Quick summary
Summarize this blog with AI
Introduction
SQL interview questions about missing data are dangerous because the wrong query usually still runs. You do not get a syntax error. You get a believable answer that is quietly wrong.
That is why people keep getting burned by NULL, NOT IN, LEFT JOIN, and aggregate behavior. An interviewer asks for users with no purchase, customers without a completed order, or rows with missing values. The candidate writes something that looks reasonable, but one NULL in the wrong place changes the result set.
The good news is that these are not random traps. There are a few repeatable rules. If you know how SQL evaluates NULL, how anti-joins work, and where join filters belong, you can solve these prompts cleanly and explain your reasoning without sounding memorized.
Why NULL Logic Breaks Good Candidates
Most languages train you to think in two states: TRUE and FALSE. SQL adds a third state: UNKNOWN.
That one difference explains most NULL confusion.
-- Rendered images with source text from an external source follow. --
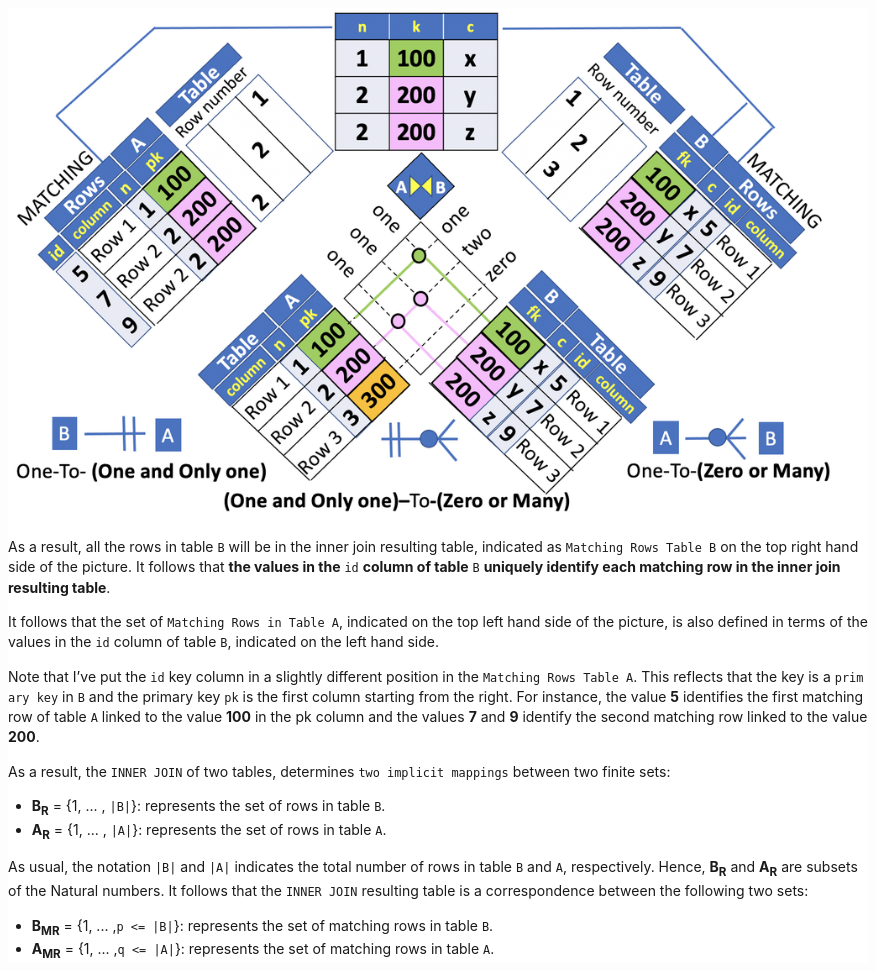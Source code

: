 ![example inner join](./images/18_inner2.png)

As a result, all the rows in table `B` will be in the inner join resulting table, indicated as `Matching Rows Table B` on the top right hand side of the picture. It follows that **the values in the** `id` **column of table** `B` **uniquely identify each matching row in the inner join resulting table**.

It follows that the set of `Matching Rows in Table A`, indicated on the top left hand side of the picture, is also defined in terms of the values in the `id` column of table `B`, indicated on the left hand side.

Note that I’ve put the `id` key column in a slightly different position in the `Matching Rows Table A`. This reflects that the key is a `primary key` in `B` and the primary key `pk` is  the first column  starting from the right. For instance, the value **5** identifies the first matching row of table `A` linked to the value **100** in the pk column and the values **7** and **9** identify the second matching row linked to the value **200**.

As a result, the `INNER JOIN` of two tables, determines `two implicit mappings` between two finite sets:

- **B<sub>R</sub>** = {1, ... , `|B|`}: represents the set of rows in table `B`.
- **A<sub>R</sub>** = {1, ... , `|A|`}: represents the set of rows in table `A`.

As usual, the notation `|B|` and `|A|` indicates the total number of rows in table `B` and `A`, respectively. Hence, **B<sub>R</sub>** and **A<sub>R</sub>** are subsets of the Natural numbers. It follows that the `INNER JOIN` resulting table is a correspondence between the following two sets:

- **B<sub>MR</sub>** = {1, ... ,`p <= |B|`}: represents the set of matching rows in table `B`.
- **A<sub>MR</sub>** = {1, ... ,`q <= |A|`}: represents the set of matching rows in table `A`.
- NULL means unknown or missing, not zero and not an empty string.
- Comparisons against NULL usually evaluate to UNKNOWN.
- The WHERE clause keeps only rows where the predicate is TRUE.
The last line matters most. WHERE does not keep FALSE, and it does not keep UNKNOWN either. So once a predicate becomes UNKNOWN, the row disappears.
This is why col = NULL fails, why NOT IN can collapse when a subquery contains NULL, and why a LEFT JOIN can stop behaving like a left join if you filter the right table in WHERE.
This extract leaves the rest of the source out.